# If not pretzels for Bush, what would be a better snack?



## bevreview steve (Jan 11, 2000)

I was reading a humor take on the President's pretzel choking incident yesterday (click here for article)... here is some of what was mentioned.

What would be a better snack for the President?


----------



## calicoskies (Dec 6, 2001)

Well, when my kids were all babies/toddlers they did ok with Cheerios! He could munch those and probably not have too much trauma. 



***I make fun, but I admire him greatly, I am proud of our President and I voted for him.***


----------



## mezzaluna (Aug 29, 2000)

String cheese should go down easier! (Sorry, my Wisconsin bias is showing.)


----------



## rachel (Oct 27, 2001)

Afghani food?? 
Seriously, I read some recipes about Afghani food quite a few years ago and it's supposed to be very good. That is when they get it and don't end up starving in some refugee camp in Pakistan 
i mean maybe it would help Bush with his international relations.
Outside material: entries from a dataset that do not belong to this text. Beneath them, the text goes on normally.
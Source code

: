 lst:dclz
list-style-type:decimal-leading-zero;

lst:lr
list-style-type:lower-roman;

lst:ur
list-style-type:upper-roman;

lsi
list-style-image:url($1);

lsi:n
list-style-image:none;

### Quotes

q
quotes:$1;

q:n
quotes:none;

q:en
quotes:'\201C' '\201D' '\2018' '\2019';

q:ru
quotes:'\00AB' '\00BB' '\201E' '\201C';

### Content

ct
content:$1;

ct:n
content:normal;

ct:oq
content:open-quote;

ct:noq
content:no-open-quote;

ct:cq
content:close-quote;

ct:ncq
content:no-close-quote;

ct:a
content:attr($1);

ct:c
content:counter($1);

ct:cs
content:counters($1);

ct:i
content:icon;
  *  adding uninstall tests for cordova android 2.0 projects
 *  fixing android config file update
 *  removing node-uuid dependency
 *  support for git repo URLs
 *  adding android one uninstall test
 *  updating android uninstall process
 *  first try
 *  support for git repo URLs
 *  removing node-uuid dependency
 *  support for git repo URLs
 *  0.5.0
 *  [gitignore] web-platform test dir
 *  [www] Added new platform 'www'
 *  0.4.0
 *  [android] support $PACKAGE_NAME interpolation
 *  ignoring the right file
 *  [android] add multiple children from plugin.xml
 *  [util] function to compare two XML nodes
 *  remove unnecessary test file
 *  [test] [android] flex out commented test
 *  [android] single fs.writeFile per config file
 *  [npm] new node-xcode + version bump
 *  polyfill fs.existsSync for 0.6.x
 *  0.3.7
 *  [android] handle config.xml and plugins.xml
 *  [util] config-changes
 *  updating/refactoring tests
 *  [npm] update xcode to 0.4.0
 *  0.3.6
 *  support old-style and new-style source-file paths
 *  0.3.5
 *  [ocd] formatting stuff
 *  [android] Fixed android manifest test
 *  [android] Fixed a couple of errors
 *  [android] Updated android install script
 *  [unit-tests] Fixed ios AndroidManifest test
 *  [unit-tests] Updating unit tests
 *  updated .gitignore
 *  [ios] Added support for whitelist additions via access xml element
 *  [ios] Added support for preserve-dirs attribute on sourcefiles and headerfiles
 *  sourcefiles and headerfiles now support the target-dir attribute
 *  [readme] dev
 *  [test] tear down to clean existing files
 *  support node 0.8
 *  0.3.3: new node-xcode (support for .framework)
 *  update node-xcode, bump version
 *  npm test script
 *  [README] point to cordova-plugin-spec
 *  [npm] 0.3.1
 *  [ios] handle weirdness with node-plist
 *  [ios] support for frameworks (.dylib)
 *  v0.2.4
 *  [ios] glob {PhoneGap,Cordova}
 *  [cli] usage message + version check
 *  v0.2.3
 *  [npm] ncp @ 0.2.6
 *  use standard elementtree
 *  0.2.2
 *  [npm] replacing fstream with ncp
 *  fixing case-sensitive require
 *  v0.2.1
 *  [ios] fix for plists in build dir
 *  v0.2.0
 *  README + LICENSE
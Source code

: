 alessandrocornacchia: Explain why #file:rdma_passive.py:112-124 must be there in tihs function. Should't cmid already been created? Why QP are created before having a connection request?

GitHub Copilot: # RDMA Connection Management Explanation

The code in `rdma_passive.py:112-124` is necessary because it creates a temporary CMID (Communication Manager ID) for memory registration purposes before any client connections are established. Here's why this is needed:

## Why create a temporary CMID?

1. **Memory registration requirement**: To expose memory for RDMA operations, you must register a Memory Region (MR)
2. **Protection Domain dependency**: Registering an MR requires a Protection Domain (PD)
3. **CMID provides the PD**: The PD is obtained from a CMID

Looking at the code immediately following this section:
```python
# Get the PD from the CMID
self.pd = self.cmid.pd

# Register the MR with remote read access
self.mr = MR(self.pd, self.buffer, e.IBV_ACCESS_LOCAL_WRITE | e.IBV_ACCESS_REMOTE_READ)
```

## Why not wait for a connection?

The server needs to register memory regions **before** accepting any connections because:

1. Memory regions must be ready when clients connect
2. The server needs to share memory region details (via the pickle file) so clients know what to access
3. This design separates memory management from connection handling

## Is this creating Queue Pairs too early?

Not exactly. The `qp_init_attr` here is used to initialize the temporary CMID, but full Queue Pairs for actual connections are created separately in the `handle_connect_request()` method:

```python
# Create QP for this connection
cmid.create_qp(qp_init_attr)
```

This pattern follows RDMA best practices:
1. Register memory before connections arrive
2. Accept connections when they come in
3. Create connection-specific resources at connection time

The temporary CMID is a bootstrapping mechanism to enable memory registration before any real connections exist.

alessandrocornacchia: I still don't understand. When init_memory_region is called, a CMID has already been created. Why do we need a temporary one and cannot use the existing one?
Americans could insist that as their democratic right over their President that he has international snack food cooked for him which is changed every month.
I mean it's only snack food. . . the last one had his entire sex life scrutinised . . .


----------



## isa (Apr 4, 2000)

Gummy worms.


----------



## rachel (Oct 27, 2001)

Isa
what are gummy worms??
(sorry ignorant European)


----------



## foodnfoto (Jan 1, 2001)

Smoked eel.

No, Jalapeno jelly beans.....
No, sorry, that was Reagan.

Oh, yeah, since he's such a down-home, folksy kind of rich Texan (from Maine)-
Oleo sandwiches on Sunbeam bread.


----------



## cape chef (Jul 31, 2000)

Sounds yummy FnF....But I think I would have to agree with you.
peanuts and Billy bear also have been done before.

Rachel...Gummy worms are this gelatineses mass of suger and food coloring that dentist just love (If you have children)


----------



## jim berman (Oct 28, 1999)

How about "Zwiebeck" crackers... you know, they are like big teething biscuits you give to infant with newly-emerging. They are so hard you have to 'gum' them to disolve. No choking risk here!:lips:


----------



## chefboy2160 (Oct 13, 2001)

I think the prez should be munching on some good old jerky ,
preferably Camel Jerky that is ..................................


----------



## isa (Apr 4, 2000)

They are just like gummy bears but shape like worms.  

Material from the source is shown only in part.